Among the records, find the lines that hold the string "master" and return them.

########

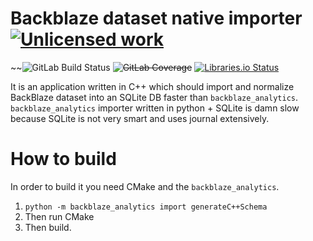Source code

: Backblaze dataset native importer [![Unlicensed work](https://raw.githubusercontent.com/unlicense/unlicense.org/master/static/favicon.png)](https://unlicense.org/)
=================================
~~![GitLab Build Status](https://gitlab.com/KOLANICH/backblaze_analytics_native_importer/badges/master/pipeline.svg)
~~![GitLab Coverage](https://gitlab.com/KOLANICH/backblaze_analytics_native_importer/badges/master/coverage.svg)~~
[![Libraries.io Status](https://img.shields.io/librariesio/github/KOLANICH/backblaze_analytics_native_importer.svg)](https://libraries.io/github/KOLANICH/backblaze_analytics_native_importer)

It is an application written in C++ which should import and normalize BackBlaze dataset into an SQLite DB faster than `backblaze_analytics`. `backblaze_analytics` importer written in python + SQLite is damn slow because SQLite is not very smart and uses journal extensively.

How to build
============

In order to build it you need CMake and the `backblaze_analytics`.

1. `python -m backblaze_analytics import generateC++Schema`
2. Then run CMake
3. Then build.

########

-- Answer to this exercise --
: Backblaze dataset native importer [![Unlicensed work](https://raw.githubusercontent.com/unlicense/unlicense.org/master/static/favicon.png)](https://unlicense.org/)
~~![GitLab Build Status](https://gitlab.com/KOLANICH/backblaze_analytics_native_importer/badges/master/pipeline.svg)
~~![GitLab Coverage](https://gitlab.com/KOLANICH/backblaze_analytics_native_importer/badges/master/coverage.svg)~~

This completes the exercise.